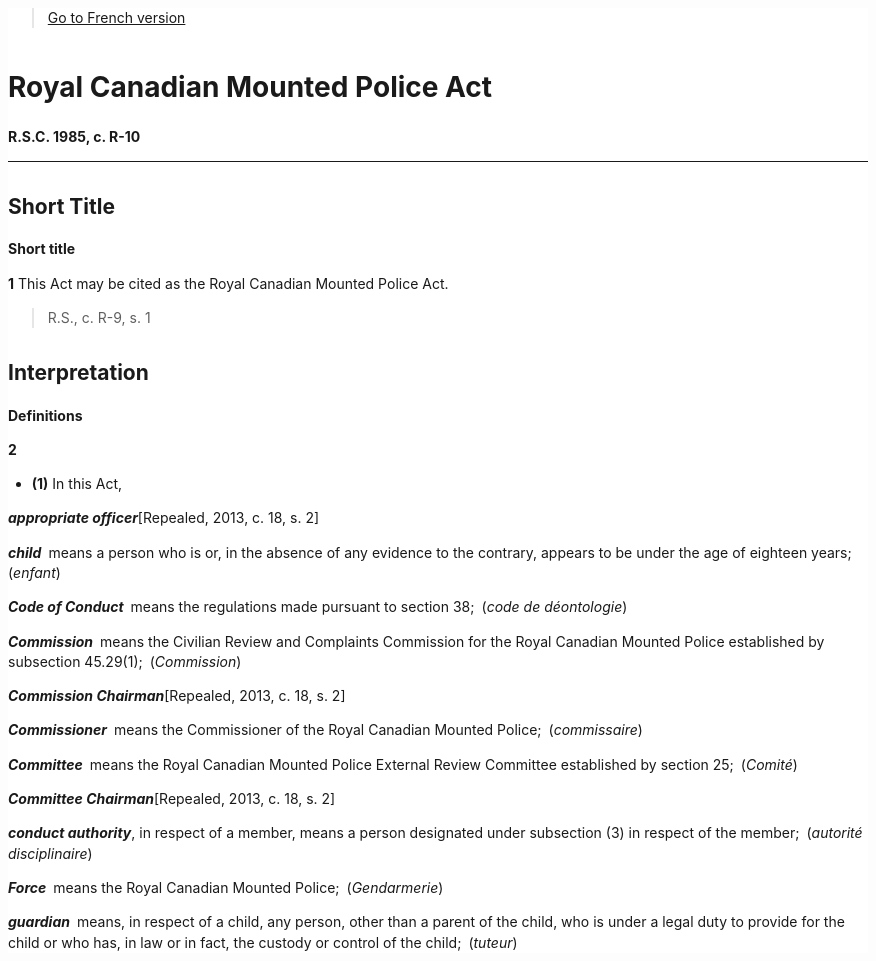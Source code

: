 > [Go to French version](/fr/Lois/Lois%20révisées%20du%20Canada/R/R-10.md)

# Royal Canadian Mounted Police Act

**R.S.C. 1985, c. R-10**


----------



## Short Title



**Short title**

**1** This Act may be cited as the Royal Canadian Mounted Police Act.
> R.S., c. R-9, s. 1





## Interpretation



**Definitions**

**2** 

- **(1)** In this Act,

***appropriate officer***[Repealed, 2013, c. 18, s. 2]

***child*** means a person who is or, in the absence of any evidence to the contrary, appears to be under the age of eighteen years; (*enfant*)

***Code of Conduct*** means the regulations made pursuant to section 38; (*code de déontologie*)

***Commission*** means the Civilian Review and Complaints Commission for the Royal Canadian Mounted Police established by subsection 45.29(1); (*Commission*)

***Commission Chairman***[Repealed, 2013, c. 18, s. 2]

***Commissioner*** means the Commissioner of the Royal Canadian Mounted Police; (*commissaire*)

***Committee*** means the Royal Canadian Mounted Police External Review Committee established by section 25; (*Comité*)

***Committee Chairman***[Repealed, 2013, c. 18, s. 2]

***conduct authority***, in respect of a member, means a person designated under subsection (3) in respect of the member; (*autorité disciplinaire*)

***Force*** means the Royal Canadian Mounted Police; (*Gendarmerie*)

***guardian*** means, in respect of a child, any person, other than a parent of the child, who is under a legal duty to provide for the child or who has, in law or in fact, the custody or control of the child; (*tuteur*)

• _WHAT YOU SHOULD DO_
Show the lines of the records above that mention "Repealed".

• _EXERCISE OUTPUT_
***appropriate officer***[Repealed, 2013, c. 18, s. 2]
***Commission Chairman***[Repealed, 2013, c. 18, s. 2]
***Committee Chairman***[Repealed, 2013, c. 18, s. 2]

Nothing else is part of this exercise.